───── Information provided ─────

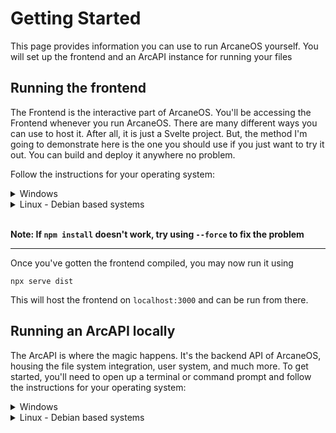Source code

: # Getting Started

This page provides information you can use to run ArcaneOS yourself. You will set up the frontend and an ArcAPI instance for running your files

## Running the frontend

The Frontend is the interactive part of ArcaneOS. You'll be accessing the Frontend whenever you run ArcaneOS. There are many different ways you can use to host it. After all, it is just a Svelte project. But, the method I'm going to demonstrate here is the one you should use if you just want to try it out. You can build and deploy it anywhere no problem.

Follow the instructions for your operating system:

<details>

<summary>Windows</summary>

Prerequisites:

- NPM and NodeJS ([Download](https://nodejs.org/))
- Git ([Download](https://git-scm.com/))

Execute the following commands in order to run the frontend:

```batch
> git clone https://github.com/shakyevan444/Arcane-OS

> cd ArcaneOS

> npm install 
> npm run build
```

</details>

<details>

<summary>Linux - Debian based systems</summary>

Install the prerequisites and update NodeJS using [n](https://www.npmjs.com/package/n):

```bash
$ sudo apt install -y git nodejs npm
$ sudo npm i -g n
$ sudo n latest
```

Execute the following commands in order to run the frontend:

```bash
$ git clone https://github.com/shakyevan444/Arcane-OS

$ cd ArcaneOS

$ npm install
$ npm run build
```

</details>
<br>

**Note: If `npm install` doesn't work, try using `--force` to fix the problem**

---

<!-- Once those commands have been executed the frontend should be running on port `5173`. Open this port in your browser, and you'll be presented with the First Time Setup. Of course, in order to get the most out of your instance, you may want to get an ArcAPI running as well. -->

Once you've gotten the frontend compiled, you may now run it using
```
npx serve dist
```

This will host the frontend on `localhost:3000` and can be run from there.

## Running an ArcAPI locally

The ArcAPI is where the magic happens. It's the backend API of ArcaneOS, housing the file system integration, user system, and much more. To get started, you'll need to open up a terminal or command prompt and follow the instructions for your operating system:

<details>

<summary>Windows</summary>

First, install the prerequisites:

- NPM and NodeJS ([Download](https://nodejs.org/))
- Git ([Download](https://git-scm.com/))

Next, we'll clone the repository and start it for the first time: (currently we still use the ArcOS API)

```bat
> git clone https://github.com/IzK-ArcOS/ArcOS-API-v1

> cd ArcOS-API-v1
> npm install
> npm start
```

This will create the following items:

- `./fs`: This is where the user ArcFS instances are stored;
- `./db`: This is the database directory which houses everything from preferences to the Argon2 hashes;
- `./template`: This is the user template
- `./config.json`: This is the configuration file in which you can customize things like directory locations and the ArcAPI port.

</details>

<details>

<summary>Linux - Debian based systems</summary>

Install the prerequisites and update NodeJS using [n](https://www.npmjs.com/package/n):

```bash
$ sudo apt install -y git nodejs npm
$ sudo npm i -g n
$ sudo n latest
```

Next, we'll clone the repository and start it for the first time:

```bat
$ git clone https://github.com/IzK-ArcOS/ArcOS-API-v1

$ cd ArcOS-API-v1
$ npm install
$ npm start
```

This will create the following items:

- `./fs`: This is where the user ArcFS instances are stored;
- `./db`: This is the database directory which houses everything from preferences to the Argon2 hashes;
- `./template`: This is the user template
- `./config.json`: This is the configuration file in which you can customize things like directory locations and the ArcAPI port.

> ⚠️ **ArcAPI is developed on Windows.** Initial testing shows that it runs fine on Linux but we can't get guarantee that it will for you as well.

</details>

─────

• _Your goal_:
Set the listing down again exactly, skipping each picture.

• _Response to the exercise_:
Source code

: # Getting Started

This page provides information you can use to run ArcaneOS yourself. You will set up the frontend and an ArcAPI instance for running your files

## Running the frontend

The Frontend is the interactive part of ArcaneOS. You'll be accessing the Frontend whenever you run ArcaneOS. There are many different ways you can use to host it. After all, it is just a Svelte project. But, the method I'm going to demonstrate here is the one you should use if you just want to try it out. You can build and deploy it anywhere no problem.

Follow the instructions for your operating system:

<details>

<summary>Windows</summary>

Prerequisites:

- NPM and NodeJS ([Download](https://nodejs.org/))
- Git ([Download](https://git-scm.com/))

Execute the following commands in order to run the frontend:

```batch
> git clone https://github.com/shakyevan444/Arcane-OS

> cd ArcaneOS

> npm install 
> npm run build
```

</details>

<details>

<summary>Linux - Debian based systems</summary>

Install the prerequisites and update NodeJS using [n](https://www.npmjs.com/package/n):

```bash
$ sudo apt install -y git nodejs npm
$ sudo npm i -g n
$ sudo n latest
```

Execute the following commands in order to run the frontend:

```bash
$ git clone https://github.com/shakyevan444/Arcane-OS

$ cd ArcaneOS

$ npm install
$ npm run build
```

</details>
<br>

**Note: If `npm install` doesn't work, try using `--force` to fix the problem**

---

<!-- Once those commands have been executed the frontend should be running on port `5173`. Open this port in your browser, and you'll be presented with the First Time Setup. Of course, in order to get the most out of your instance, you may want to get an ArcAPI running as well. -->

Once you've gotten the frontend compiled, you may now run it using
```
npx serve dist
```

This will host the frontend on `localhost:3000` and can be run from there.

## Running an ArcAPI locally

The ArcAPI is where the magic happens. It's the backend API of ArcaneOS, housing the file system integration, user system, and much more. To get started, you'll need to open up a terminal or command prompt and follow the instructions for your operating system:

<details>

<summary>Windows</summary>

First, install the prerequisites:

- NPM and NodeJS ([Download](https://nodejs.org/))
- Git ([Download](https://git-scm.com/))

Next, we'll clone the repository and start it for the first time: (currently we still use the ArcOS API)

```bat
> git clone https://github.com/IzK-ArcOS/ArcOS-API-v1

> cd ArcOS-API-v1
> npm install
> npm start
```

This will create the following items:

- `./fs`: This is where the user ArcFS instances are stored;
- `./db`: This is the database directory which houses everything from preferences to the Argon2 hashes;
- `./template`: This is the user template
- `./config.json`: This is the configuration file in which you can customize things like directory locations and the ArcAPI port.

</details>

<details>

<summary>Linux - Debian based systems</summary>

Install the prerequisites and update NodeJS using [n](https://www.npmjs.com/package/n):

```bash
$ sudo apt install -y git nodejs npm
$ sudo npm i -g n
$ sudo n latest
```

Next, we'll clone the repository and start it for the first time:

```bat
$ git clone https://github.com/IzK-ArcOS/ArcOS-API-v1

$ cd ArcOS-API-v1
$ npm install
$ npm start
```

This will create the following items:

- `./fs`: This is where the user ArcFS instances are stored;
- `./db`: This is the database directory which houses everything from preferences to the Argon2 hashes;
- `./template`: This is the user template
- `./config.json`: This is the configuration file in which you can customize things like directory locations and the ArcAPI port.

> ⚠️ **ArcAPI is developed on Windows.** Initial testing shows that it runs fine on Linux but we can't get guarantee that it will for you as well.

</details>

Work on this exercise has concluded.